So Short Sales are starting to close in the DC area. For example in Arlington, last year only 3 had closed in a year (out of hundreds of attempts). Now not only have 3 or 4 closed in my building alone, but many more in Arlington.
If the agent knows what they are doing (ala, have closed a short before) the closure rate is betwen 70-80% now (no hard numbers, just my 2 cents).
Also these short sales are selling for FAR less than bank owned properties. The bank tends to accept a 15-20% reduction off market price.
So changing times, require changing strategies.
So this is what I want to start doing, and I want to hear the pros and cons and if you have done it before.

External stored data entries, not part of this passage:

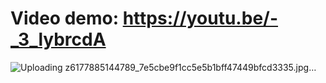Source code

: # Video demo: https://youtu.be/-_3_lybrcdA




![Uploading z6177885144789_7e5cbe9f1cc5e5b1bff47449bfcd3335.jpg…]()
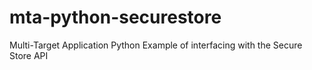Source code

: # mta-python-securestore
Multi-Target Application Python Example of interfacing with the Secure Store API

I want to start making offers on Short Sales that have been under contract for a few weeks or months (from agents with a history of closing them).
Sure, sometimes the listing agent will say "no more offers," but that is probably because they were flooded with offers at the beginning. But a month later... why would they not be open to an offer that is $10,000 or $20,000 higher? It will still be 10-15% below "market."
Heck, the higher the offer, the more likely the bank will accept it right? And that is the goal right?
Well one might say "But they are under contract and are obligated to sell to that buyer." Um, no. They are obligated to show that contract to the bank. The offer is contingent on the bank saying yes. No reason you can't show ANOTHER $10k higher offer to the bank at the same time. The bank would then reject the first off and accept the second offer (I don't know technically how that 2nd offer would come over. Would it be signed by the seller, or signed as a "bank up").
1) Have you done this? Did it work?
2) What do you think of the idea?
3) What are pros and cons to think about?